I'm also with you on the modern frugal lifestyle. I have always been a very thrifty person mostly due to how I grew up. But now it is increasingly possible for me to spend less and still enjoy much the same lifestyle as someone who pays more for it. However, I don't see this as the end of the economy, just a shift of the economy as we know it. The only people I know who read actual print newspapers anymore are my parents generation. Consequently, more newspapers are going out of business. And that is ok. It is a shift of resources from an unsustainable business to a newer, more streamlined model. People will still want news and commentary, but now they want it online, in real-time, through websites and blogs. So advertisers shift their dollars to online media. At the same time, companies will have to become more thrifty about how they are doing business too. Sustainable living offers some of the same opportunities for a shift in business. As more people want to generate their own power or grow their own food, there will be successful companies that will help them meet those goals. Solar, wind, and microhydro power companies already exist, though they are on the fringe right now. Maybe the next 10-20 years will see them becoming more mainstream and growing quarter after quarter to take up some of the falling business felt by companies that are getting less business... like oil companies if we are lucky .

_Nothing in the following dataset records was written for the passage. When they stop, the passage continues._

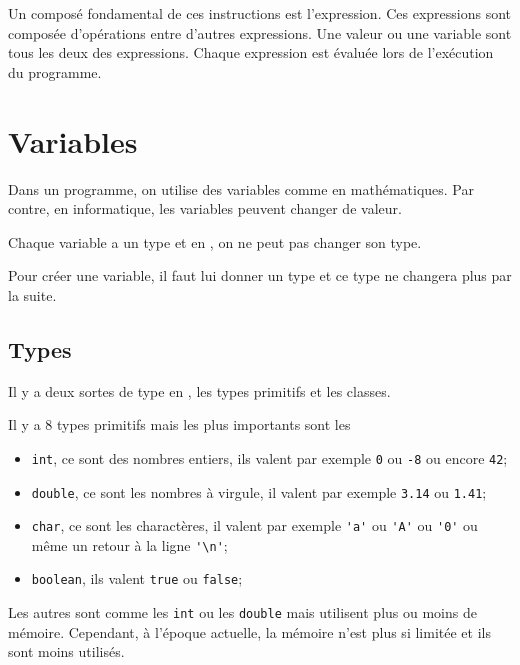 Un composé fondamental de ces instructions est l'expression.
Ces expressions sont composée d'opérations entre d'autres expressions.
Une valeur ou une variable sont tous les deux des expressions.
Chaque expression est évaluée lors de l'exécution du programme.

\section{Variables}
Dans un programme, on utilise des variables comme en mathématiques.
Par contre, en informatique, les variables peuvent changer de valeur.

Chaque variable a un type et en \java{}, on ne peut pas changer son type.

Pour créer une variable, il faut lui donner un type et ce type ne changera
plus par la suite.
\subsection{Types}
Il y a deux sortes de type en \java{}, les types primitifs et les classes.

Il y a 8 types primitifs mais les plus importants sont les
\begin{itemize}
  \item \verb|int|, ce sont des nombres entiers, ils valent par exemple
    \verb|0| ou \verb|-8| ou encore \verb|42|;
  \item \verb|double|, ce sont les nombres à virgule, il valent par exemple
    \verb|3.14| ou \verb|1.41|;
  \item \verb|char|, ce sont les charactères, il valent par exemple \verb|'a'|
    ou \verb|'A'| ou \verb|'0'| ou même un retour à la ligne \verb|'\n'|;
  \item \verb|boolean|, ils valent \verb|true| ou \verb|false|;
\end{itemize}
Les autres sont comme les \verb|int| ou les \verb|double| mais utilisent plus
ou moins de mémoire. Cependant, à l'époque actuelle, la mémoire n'est plus
si limitée et ils sont moins utilisés.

One of the comically tragic areas where I see businesses floundering around trying to hang on to an outdated business model is the entertainment industry. For a long, long time, the only way for an artist to get music out or their movie made was to get taken on by a major studio or record label. Promotion, distribution, production, was all handled by the label and they got a cut, sometimes a larger than deserved cut, of the revenue. Now we are in an era when artists can more directly interface with their fans, distribute, produce, and promote on their own if that is what they choose. The response of the recording and movie industry has been just appalling. File lawsuits on people who share files of music, movies, or media rather than focusing on producing top-quality product with content that can't be reproduced at home. The example that comes to mind is not my own... The Dark Knight broke all kind of box office records because people actually wanted to see it, and they wanted to see it on the big screen with the intense sound effects and musical score playing all around them. If you are a movie studio and you produce a crap-fest like Pineapple Express, don't get all pissy if people download it via torrent. Those people wouldn't have gone to see it in the theater anyway. They are basically saying, meh, I'll watch that on a Tuesday night if there isn't anything better to do.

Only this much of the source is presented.